Entries taken from a collection

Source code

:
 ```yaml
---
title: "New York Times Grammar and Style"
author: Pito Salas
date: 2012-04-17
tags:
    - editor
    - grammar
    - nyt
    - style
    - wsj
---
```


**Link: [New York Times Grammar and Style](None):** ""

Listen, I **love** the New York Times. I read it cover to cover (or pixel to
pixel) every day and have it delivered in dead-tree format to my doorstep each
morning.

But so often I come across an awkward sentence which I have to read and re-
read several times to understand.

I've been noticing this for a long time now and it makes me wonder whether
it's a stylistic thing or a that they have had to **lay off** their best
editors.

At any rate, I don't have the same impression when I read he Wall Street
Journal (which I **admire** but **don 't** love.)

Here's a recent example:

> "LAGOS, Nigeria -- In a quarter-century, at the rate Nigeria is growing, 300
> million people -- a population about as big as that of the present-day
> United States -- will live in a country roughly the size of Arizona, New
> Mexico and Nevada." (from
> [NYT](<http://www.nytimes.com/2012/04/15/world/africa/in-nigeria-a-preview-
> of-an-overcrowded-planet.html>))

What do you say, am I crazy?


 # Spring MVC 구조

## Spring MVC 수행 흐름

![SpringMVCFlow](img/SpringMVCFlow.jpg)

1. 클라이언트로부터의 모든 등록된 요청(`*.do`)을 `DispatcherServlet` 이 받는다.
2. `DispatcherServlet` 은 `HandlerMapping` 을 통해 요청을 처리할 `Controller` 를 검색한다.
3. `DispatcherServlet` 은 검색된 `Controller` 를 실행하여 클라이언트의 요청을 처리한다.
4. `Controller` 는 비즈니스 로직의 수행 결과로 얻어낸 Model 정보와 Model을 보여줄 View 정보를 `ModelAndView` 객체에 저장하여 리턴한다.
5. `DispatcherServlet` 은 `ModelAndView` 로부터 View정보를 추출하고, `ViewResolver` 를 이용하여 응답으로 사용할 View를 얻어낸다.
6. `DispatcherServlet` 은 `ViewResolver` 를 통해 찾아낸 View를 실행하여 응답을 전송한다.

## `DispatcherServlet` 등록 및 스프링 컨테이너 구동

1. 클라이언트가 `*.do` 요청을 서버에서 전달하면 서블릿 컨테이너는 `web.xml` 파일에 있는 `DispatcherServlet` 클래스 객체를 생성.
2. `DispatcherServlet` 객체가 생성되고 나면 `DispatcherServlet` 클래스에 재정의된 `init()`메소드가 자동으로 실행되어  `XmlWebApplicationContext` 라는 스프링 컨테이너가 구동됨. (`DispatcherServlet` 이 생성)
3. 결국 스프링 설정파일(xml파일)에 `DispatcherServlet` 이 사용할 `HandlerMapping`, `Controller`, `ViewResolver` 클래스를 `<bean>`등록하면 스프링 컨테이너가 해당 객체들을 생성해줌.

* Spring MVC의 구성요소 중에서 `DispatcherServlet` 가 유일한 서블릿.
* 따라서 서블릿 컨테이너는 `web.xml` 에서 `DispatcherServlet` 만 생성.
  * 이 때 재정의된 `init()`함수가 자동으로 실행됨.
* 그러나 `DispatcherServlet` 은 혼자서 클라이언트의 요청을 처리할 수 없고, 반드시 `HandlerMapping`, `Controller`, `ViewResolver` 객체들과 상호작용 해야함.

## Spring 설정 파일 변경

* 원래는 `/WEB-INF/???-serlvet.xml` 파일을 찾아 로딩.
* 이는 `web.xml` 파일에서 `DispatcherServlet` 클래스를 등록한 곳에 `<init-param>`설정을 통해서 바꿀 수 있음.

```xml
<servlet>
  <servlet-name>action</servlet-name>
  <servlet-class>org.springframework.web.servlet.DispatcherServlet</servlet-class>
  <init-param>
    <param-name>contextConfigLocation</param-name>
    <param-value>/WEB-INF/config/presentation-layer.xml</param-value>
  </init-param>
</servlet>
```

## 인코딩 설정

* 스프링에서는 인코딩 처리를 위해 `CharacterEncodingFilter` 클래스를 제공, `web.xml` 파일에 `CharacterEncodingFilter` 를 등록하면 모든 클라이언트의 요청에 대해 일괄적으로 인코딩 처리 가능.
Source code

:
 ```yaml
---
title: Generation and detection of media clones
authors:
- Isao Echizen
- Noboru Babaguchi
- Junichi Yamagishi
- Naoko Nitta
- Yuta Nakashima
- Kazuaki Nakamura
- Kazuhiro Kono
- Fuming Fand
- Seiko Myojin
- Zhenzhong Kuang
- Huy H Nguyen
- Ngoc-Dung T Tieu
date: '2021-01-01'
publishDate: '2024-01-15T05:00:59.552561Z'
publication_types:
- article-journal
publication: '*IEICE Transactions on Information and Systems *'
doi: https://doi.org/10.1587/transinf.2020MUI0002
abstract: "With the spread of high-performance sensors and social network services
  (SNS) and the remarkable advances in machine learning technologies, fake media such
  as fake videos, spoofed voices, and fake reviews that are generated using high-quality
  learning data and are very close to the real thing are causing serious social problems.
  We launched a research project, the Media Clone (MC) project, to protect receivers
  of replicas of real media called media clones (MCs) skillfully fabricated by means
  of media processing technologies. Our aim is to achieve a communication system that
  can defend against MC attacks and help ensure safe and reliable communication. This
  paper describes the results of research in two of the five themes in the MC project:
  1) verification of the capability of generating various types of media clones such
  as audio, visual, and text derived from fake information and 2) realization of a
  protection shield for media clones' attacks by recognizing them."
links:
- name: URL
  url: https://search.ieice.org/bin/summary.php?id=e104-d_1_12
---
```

BRIEF -> Each line that includes the word "communication" counts once; report how many such lines the entries have, and nothing else.

OUTPUT FOR THIS TASK -> 2